Sunday, September 13, 2009

Acid Seas and Coral Reefs - Part 2

When it comes to the seas and reefs of the world the other threat is deemed to be from coral bleaching:

PROFESSOR Ove Hoegh-Guldberg, of Queensland University, is Australia’s most quoted reef expert.

He’s advised business, green and government groups, and won our rich Eureka Prize for scares about the Great Barrier Reef. He’s chaired a $20 million global warming study of the World Bank.

In 1999, Hoegh-Guldberg warned that the Great Barrier Reef was under pressure from global warming, and much of it had turned white.
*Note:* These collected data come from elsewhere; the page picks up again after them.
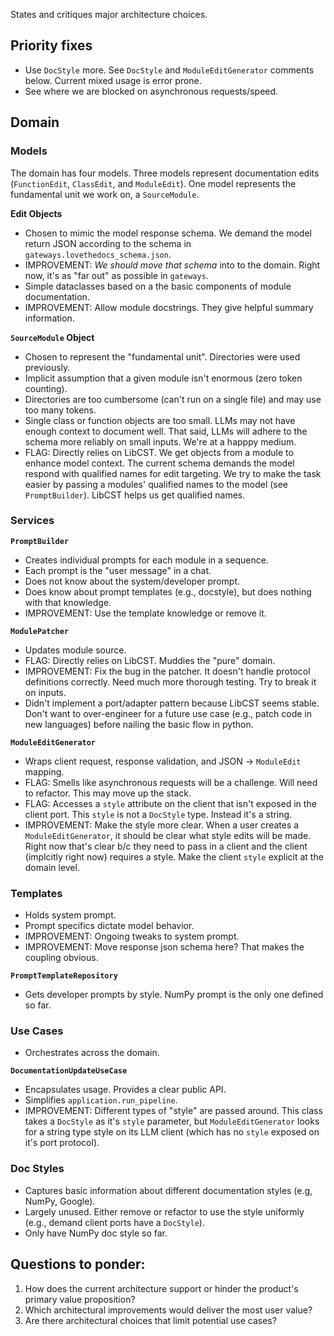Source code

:States and critiques major architecture choices.

## Priority fixes

- Use `DocStyle` more. See `DocStyle` and `ModuleEditGenerator` comments below. Current
  mixed usage is error prone.
- See where we are blocked on asynchronous requests/speed.

## Domain

### Models

The domain has four models. Three models represent documentation edits
(`FunctionEdit`, `ClassEdit`, and `ModuleEdit`). One model represents the
fundamental unit we work on, a `SourceModule`.

**Edit Objects**

- Chosen to mimic the model response schema. We demand the model return JSON according
  to the schema in `gateways.lovethedocs_schema.json`.
- IMPROVEMENT: _We should move that schema_ into to the domain. Right now, it's as
  "far out" as possible in `gateways`.
- Simple dataclasses based on a the basic components of module documentation.
- IMPROVEMENT: Allow module docstrings. They give helpful summary information.

**`SourceModule` Object**

- Chosen to represent the "fundamental unit". Directories were used previously.
- Implicit assumption that a given module isn't enormous (zero token counting).
- Directories are too cumbersome (can't run on a single file) and may use too many
  tokens.
- Single class or function objects are too small. LLMs may not have enough
  context to document well. That said, LLMs will adhere to the schema more reliably on
  small inputs. We're at a happpy medium.
- FLAG: Directly relies on LibCST. We get objects from a module to enhance
  model context. The current schema demands the model respond with qualified names for
  edit targeting. We try to make the task easier by passing a modules' qualified names
  to the model (see `PromptBuilder`). LibCST helps us get qualified names.

### Services

**`PromptBuilder`**

- Creates individual prompts for each module in a sequence.
- Each prompt is the "user message" in a chat.
- Does not know about the system/developer prompt.
- Does know about prompt templates (e.g., docstyle), but does nothing with that
  knowledge.
- IMPROVEMENT: Use the template knowledge or remove it.

**`ModulePatcher`**

- Updates module source.
- FLAG: Directly relies on LibCST. Muddies the "pure" domain.
- IMPROVEMENT: Fix the bug in the patcher. It doesn't handle protocol definitions
  correctly. Need much more thorough testing. Try to break it on inputs.
- Didn't implement a port/adapter pattern because LibCST seems stable. Don't want to
  over-engineer for a future use case (e.g., patch code in new languages) before
  nailing the basic flow in python.

**`ModuleEditGenerator`**

- Wraps client request, response validation, and JSON -> `ModuleEdit` mapping.
- FLAG: Smells like asynchronous requests will be a challenge. Will need to refactor.
  This may move up the stack.
- FLAG: Accesses a `style` attribute on the client that isn't exposed in the client
  port. This `style` is not a `DocStyle` type. Instead it's a string.
- IMPROVEMENT: Make the style more clear. When a user creates a `ModuleEditGenerator`,
  it should be clear what style edits will be made. Right now that's clear b/c they need
  to pass in a client and the client (implcitly right now) requires a style. Make the
  client `style` explicit at the domain level.

### Templates

- Holds system prompt.
- Prompt specifics dictate model behavior.
- IMPROVEMENT: Ongoing tweaks to system prompt.
- IMPROVEMENT: Move response json schema here? That makes the coupling obvious.

**`PromptTemplateRepository`**

- Gets developer prompts by style. NumPy prompt is the only one defined so far.

### Use Cases

- Orchestrates across the domain.

**`DocumentationUpdateUseCase`**

- Encapsulates usage. Provides a clear public API.
- Simplifies `application.run_pipeline`.
- IMPROVEMENT: Different types of "style" are passed around. This class takes a
  `DocStyle` as it's `style` parameter, but `ModuleEditGenerator` looks for a string
  type style on its LLM client (which has no `style` exposed on it's port protocol).

### Doc Styles

- Captures basic information about different documentation styles (e.g, NumPy, Google).
- Largely unused. Either remove or refactor to use the style uniformly (e.g., demand
  client ports have a `DocStyle`).
- Only have NumPy doc style so far.

## Questions to ponder:

1. How does the current architecture support or hinder the product's primary value
   proposition?
2. Which architectural improvements would deliver the most user value?
3. Are there architectural choices that limit potential use cases?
In fact, he later admitted the reef had made a “surprising” recovery.

In 2006, he warned high temperatures meant “between 30 and 40 per cent of coral on Queensland’s great Barrier Reef could die within a month”.
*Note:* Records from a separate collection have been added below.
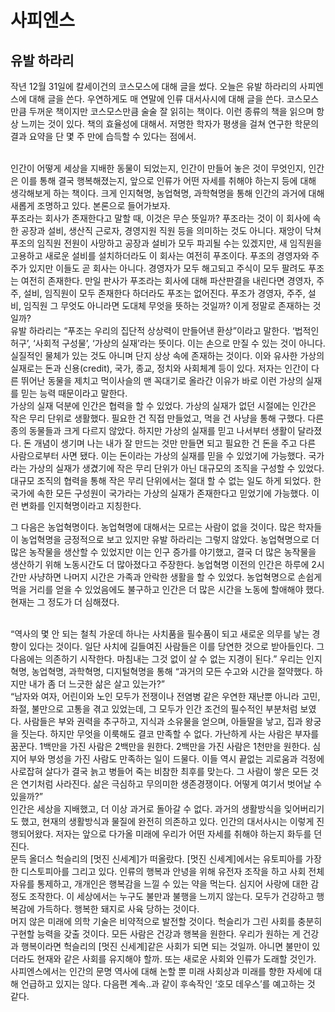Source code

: # 사피엔스

## 유발 하라리

 작년 12월 31일에 칼세이건의 코스모스에 대해 글을 썼다. 오늘은 유발 하라리의 사피엔스에 대해 글을 쓴다. 우연하게도 매 연말에 인류 대서사시에 대해 글을 쓴다. 코스모스만큼 두꺼운 책이지만 코스모스만큼 술술 잘 읽히는 책이다. 이런 종류의 책을 읽으며 항상 느끼는 것이 있다. 책의 효율성에 대해서. 저명한 학자가 평생을 걸쳐 연구한 학문의 결과 요약을 단 몇 주 만에 습득할 수 있다는 점에서.

<br>
 인간이 어떻게 세상을 지배한 동물이 되었는지, 인간이 만들어 놓은 것이 무엇인지, 인간은 이를 통해 결국 행복해졌는지, 앞으로 인류가 어떤 자세를 취해야 하는지 등에 대해 생각해보게 하는 책이다. 크게 인지혁명, 농업혁명, 과학혁명을 통해 인간의 과거에 대해 새롭게 조명하고 있다. 본론으로 들어가보자.

<br>
 푸조라는 회사가 존재한다고 말할 때, 이것은 무슨 뜻일까? 푸조라는 것이 이 회사에 속한 공장과 설비, 생산직 근로자, 경영지원 직원 등을 의미하는 것도 아니다. 재앙이 닥쳐 푸조의 임직원 전원이 사망하고 공장과 설비가 모두 파괴될 수는 있겠지만, 새 임직원을 고용하고 새로운 설비를 설치하더라도 이 회사는 여전히 푸조이다. 푸조의 경영자와 주주가 있지만 이들도 곧 회사는 아니다. 경영자가 모두 해고되고 주식이 모두 팔려도 푸조는 여전히 존재한다. 만일 판사가 푸조라는 회사에 대해 파산판결을 내린다면 경영자, 주주, 설비, 임직원이 모두 존재한다 하더라도 푸조는 없어진다. 푸조가 경영자, 주주, 설비, 임직원 그 무엇도 아니라면 도대체 무엇을 뜻하는 것일까? 이게 정말로 존재하는 것일까? 

<br>
 유발 하라리는 “푸조는 우리의 집단적 상상력이 만들어낸 환상”이라고 말한다. ‘법적인 허구’, ‘사회적 구성물’, ‘가상의 실재’라는 뜻이다. 이는 손으로 만질 수 있는 것이 아니다. 실질적인 물체가 있는 것도 아니며 단지 상상 속에 존재하는 것이다. 이와 유사한 가상의 실재로는 돈과 신용(credit), 국가, 종교, 정치와 사회체계 등이 있다. 저자는 인간이 다른 뛰어난 동물을 제치고 먹이사슬의 맨 꼭대기로 올라간 이유가 바로 이런 가상의 실재를 믿는 능력 때문이라고 말한다. 

<br>
 가상의 실재 덕분에 인간은 협력을 할 수 있었다. 가상의 실재가 없던 시절에는 인간은 작은 무리 단위로 생활했다. 필요한 건 직접 만들었고, 먹을 건 사냥을 통해 구했다. 다른 종의 동물들과 크게 다르지 않았다. 하지만 가상의 실재를 믿고 나서부터 생활이 달라졌다. 돈 개념이 생기며 나는 내가 잘 만드는 것만 만들면 되고 필요한 건 돈을 주고 다른 사람으로부터 사면 됐다. 이는 돈이라는 가상의 실재를 믿을 수 있었기에 가능했다. 국가라는 가상의 실재가 생겼기에 작은 무리 단위가 아닌 대규모의 조직을 구성할 수 있었다. 대규모 조직의 협력을 통해 작은 무리 단위에서는 절대 할 수 없는 일도 하게 되었다. 한 국가에 속한 모든 구성원이 국가라는 가상의 실재가 존재한다고 믿었기에 가능했다. 이런 변화를 인지혁명이라고 지칭한다.

 

 그 다음은 농업혁명이다. 농업혁명에 대해서는 모르는 사람이 없을 것이다. 많은 학자들이 농업혁명을 긍정적으로 보고 있지만 유발 하라리는 그렇지 않았다. 농업혁명으로 더 많은 농작물을 생산할 수 있었지만 이는 인구 증가를 야기했고, 결국 더 많은 농작물을 생산하기 위해 노동시간도 더 많아졌다고 주장한다. 농업혁명 이전의 인간은 하루에 2시간만 사냥하면 나머지 시간은 가족과 안락한 생활을 할 수 있었다. 농업혁명으로 손쉽게 먹을 거리를 얻을 수 있었음에도 불구하고 인간은 더 많은 시간을 노동에 할애해야 했다. 현재는 그 정도가 더 심해졌다.

<br>
 “역사의 몇 안 되는 철칙 가운데 하나는 사치품을 필수품이 되고 새로운 의무를 낳는 경향이 있다는 것이다. 일단 사치에 길들여진 사람들은 이를 당연한 것으로 받아들인다. 그 다음에는 의존하기 시작한다. 마침내는 그것 없이 살 수 없는 지경이 된다.” 우리는 인지혁명, 농업혁명, 과학혁명, 디지털혁명을 통해 “과거의 모든 수고와 시간을 절약했다. 하지만 내가 좀 더 느긋한 삶은 살고 있는가?”

<br>
 “남자와 여자, 어린이와 노인 모두가 전쟁이나 전염병 같은 우연한 재난뿐 아니라 고민, 좌절, 불만으로 고통을 겪고 있었는데, 그 모두가 인간 조건의 필수적인 부분처럼 보였다. 사람들은 부와 권력을 추구하고, 지식과 소유물을 얻으며, 아들딸을 낳고, 집과 왕궁을 짓는다. 하지만 무엇을 이룩해도 결코 만족할 수 없다. 가난하게 사는 사람은 부자를 꿈꾼다. 1백만을 가진 사람은 2백만을 원한다. 2백만을 가진 사람은 1천만을 원한다. 심지어 부와 명성을 가진 사람도 만족하는 일이 드물다. 이들 역시 끝없는 괴로움과 걱정에 사로잡혀 살다가 결국 늙고 병들어 죽는 비참한 최후를 맞는다. 그 사람이 쌓은 모든 것은 연기처럼 사라진다. 삶은 극심하고 무의미한 생존경쟁이다. 어떻게 여기서 벗어날 수 있을까?”

<br>
 인간은 세상을 지배했고, 더 이상 과거로 돌아갈 수 없다. 과거의 생활방식을 잊어버리기도 했고, 현재의 생활방식과 물질에 완전히 의존하고 있다. 인간의 대서사시는 이렇게 진행되어왔다. 저자는 앞으로 다가올 미래에 우리가 어떤 자세를 취해야 하는지 화두를 던진다. 

<br>
 문득 올더스 헉슬리의 [멋진 신세계]가 떠올랐다. [멋진 신세계]에서는 유토피아를 가장한 디스토피아를 그리고 있다. 인류의 행복과 안녕을 위해 유전자 조작을 하고 사회 전체 자유를 통제하고, 개개인은 행복감을 느낄 수 있는 약을 먹는다. 심지어 사랑에 대한 감정도 조작한다. 이 세상에서는 누구도 불만과 불행을 느끼지 않는다. 모두가 건강하고 행복감에 가득하다. 행복한 돼지로 사육 당하는 것이다. 

<br>
 머지 않은 미래에 의학 기술은 비약적으로 발전할 것이다. 헉슬리가 그린 사회를 충분히 구현할 능력을 갖출 것이다. 모든 사람은 건강과 행복을 원한다. 우리가 원하는 게 건강과 행복이라면 헉슬리의 [멋진 신세계]같은 사회가 되면 되는 것일까. 아니면 불만이 있더라도 현재와 같은 사회를 유지해야 할까. 또는 새로운 사회와 인류가 도래할 것인가.

<br>
사피엔스에서는 인간의 문명 역사에 대해 논할 뿐 미래 사회상과 미래를 향한 자세에 대해 언급하고 있지는 않다. 다음편 계속..과 같이 후속작인 ‘호모 데우스’를 예고하는 것 같다.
In fact, he later admitted this bleaching had “a minimal impact”.

In 2007, he warned that temperature changes of the kind caused by global warming were again bleaching the reef.

In fact, the Global Coral Reef Monitoring Network last week said there had been no big damage to the reef caused by climate change in the four years since its last report, and veteran diver Ben Cropp said this week that in 50 years he’d seen none at all.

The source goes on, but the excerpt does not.